Domain architectures

Domain architectures provide information about the different domain arrangements for the proteins matched by an entry based on Pfam signatures. This information can be found under:

  • The Domain architectures subpage of an InterPro entry or member database entry
  • The Similar proteins subpage of a protein
  • The Results of a search by Domain architecture

Previously, the domains throughout the protein length were displayed next to each other with equivalent sizes, as shown in Figure 3A. In order to display a more biologically correct visualisation, the domain size is now displayed based on the real length of the domain, using a protein of reference. When hovering over a domain, more details are available in a tooltip, including the domain’s position, as shown in Figure 3B.

ida_old_new.png Figure 3. Domain architectures display changes between A) InterPro 87.0 and B) InterPro 88.0 for PF00120.

API documentation update

The InterPro API documentation consists of General documentation available on GitHub and a Swagger API documentation allowing to apply a range of modifiers to the different API data types to filter the output data.

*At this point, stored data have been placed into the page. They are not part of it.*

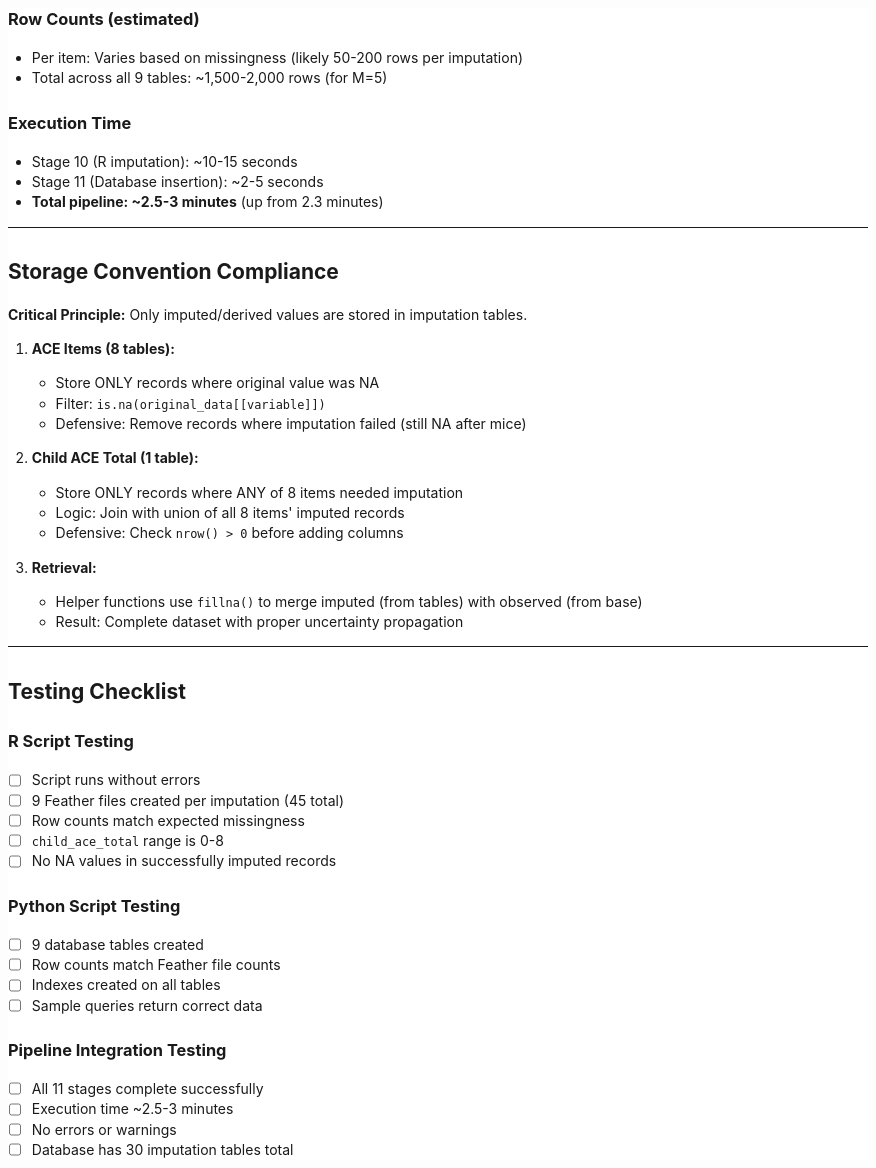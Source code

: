 ### Row Counts (estimated)
- Per item: Varies based on missingness (likely 50-200 rows per imputation)
- Total across all 9 tables: ~1,500-2,000 rows (for M=5)

### Execution Time
- Stage 10 (R imputation): ~10-15 seconds
- Stage 11 (Database insertion): ~2-5 seconds
- **Total pipeline: ~2.5-3 minutes** (up from 2.3 minutes)

---

## Storage Convention Compliance

**Critical Principle:** Only imputed/derived values are stored in imputation tables.

1. **ACE Items (8 tables):**
   - Store ONLY records where original value was NA
   - Filter: `is.na(original_data[[variable]])`
   - Defensive: Remove records where imputation failed (still NA after mice)

2. **Child ACE Total (1 table):**
   - Store ONLY records where ANY of 8 items needed imputation
   - Logic: Join with union of all 8 items' imputed records
   - Defensive: Check `nrow() > 0` before adding columns

3. **Retrieval:**
   - Helper functions use `fillna()` to merge imputed (from tables) with observed (from base)
   - Result: Complete dataset with proper uncertainty propagation

---

## Testing Checklist

### R Script Testing
- [ ] Script runs without errors
- [ ] 9 Feather files created per imputation (45 total)
- [ ] Row counts match expected missingness
- [ ] `child_ace_total` range is 0-8
- [ ] No NA values in successfully imputed records

### Python Script Testing
- [ ] 9 database tables created
- [ ] Row counts match Feather file counts
- [ ] Indexes created on all tables
- [ ] Sample queries return correct data

### Pipeline Integration Testing
- [ ] All 11 stages complete successfully
- [ ] Execution time ~2.5-3 minutes
- [ ] No errors or warnings
- [ ] Database has 30 imputation tables total
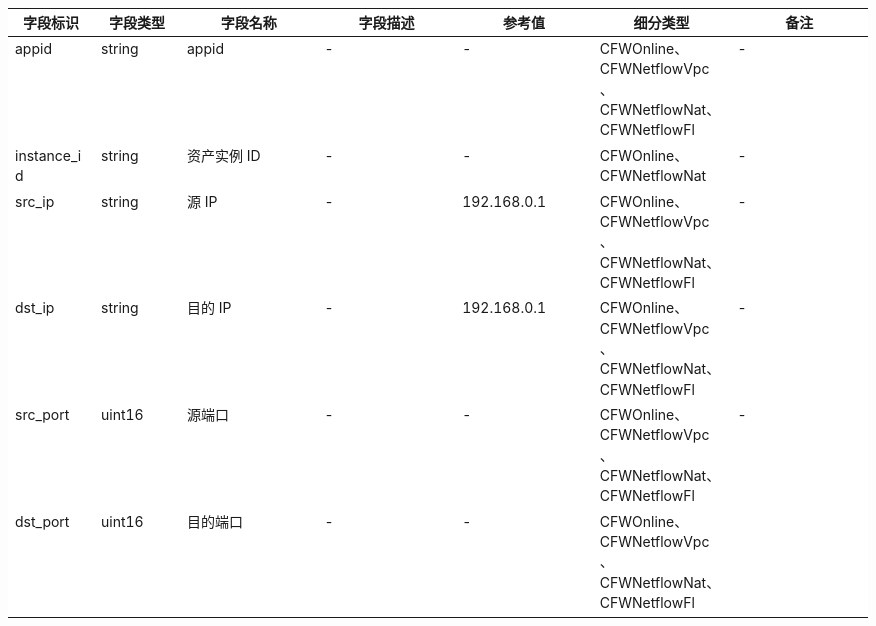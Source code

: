 <table>
<thead>
<tr>
<th width="10%">字段标识</th>
<th width="10%">字段类型</th>
<th width="16%">字段名称</th>
<th width="16%">字段描述</th>
<th width="16%">参考值</th>
<th width="16%">细分类型</th>
<th width="16%">备注</th>
</tr>
</thead>
<tbody><tr>
<td>appid</td>
<td>string</td>
<td>appid</td>
<td>-</td>
<td>-</td>
<td>CFWOnline、CFWNetflowVpc、CFWNetflowNat、CFWNetflowFl</td>
<td>-</td>
</tr>
<tr>
<td>instance_id</td>
<td>string</td>
<td>资产实例 ID</td>
<td>-</td>
<td>-</td>
<td>CFWOnline、CFWNetflowNat</td>
<td>-</td>
</tr>
<tr>
<td>src_ip</td>
<td>string</td>
<td>源 IP</td>
<td>-</td>
<td>192.168.0.1</td>
<td>CFWOnline、CFWNetflowVpc、CFWNetflowNat、CFWNetflowFl</td>
<td>-</td>
</tr>
<tr>
<td>dst_ip</td>
<td>string</td>
<td>目的 IP</td>
<td>-</td>
<td>192.168.0.1</td>
<td>CFWOnline、CFWNetflowVpc、CFWNetflowNat、CFWNetflowFl</td>
<td>-</td>
</tr>
<tr>
<td>src_port</td>
<td>uint16</td>
<td>源端口</td>
<td>-</td>
<td>-</td>
<td>CFWOnline、CFWNetflowVpc、CFWNetflowNat、CFWNetflowFl</td>
<td>-</td>
</tr>
<tr>
<td>dst_port</td>
<td>uint16</td>
<td>目的端口</td>
<td>-</td>
<td>-</td>
<td>CFWOnline、CFWNetflowVpc、CFWNetflowNat、CFWNetflowFl</td>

The Swagger API has been updated to take into account the modifiers recently implemented. Additionally, a document containing all the modifiers and link examples has been generated in the git repository.

Other changes

The InterPro website caches the information in the browser to avoid delays when requesting the same resource multiple times. However, each browser has a limit on the size of the resource that can be stored. Therefore, big payloads from our API are not cached. For example, if a user opens the alignment page of a Pfam entry, then goes to the overview of the entry, and then back to the alignments page; it’s likely that the alignment file is over the browser storage limit, which results in having to download the file twice.With the changes included in this release, large payloads are now compressed before using the browser storage. Hopefully the compression will reduce the size of the resource to be under the browser threshold which would allow it to be cached and avoid the multiple downloads. Unfortunately, if the resource is so big that even after compression it still surpasses the limit, it won’t be feasible to save it. We expect this to only affect a very small number of cases.

The message indicating the entry hits several proteins with AlphaFold models is now displayed only if the entry has more than one AlphaFold model, previously it was displayed for all the entries.

A range of dependencies the InterPro website infrastructure relies on have been updated.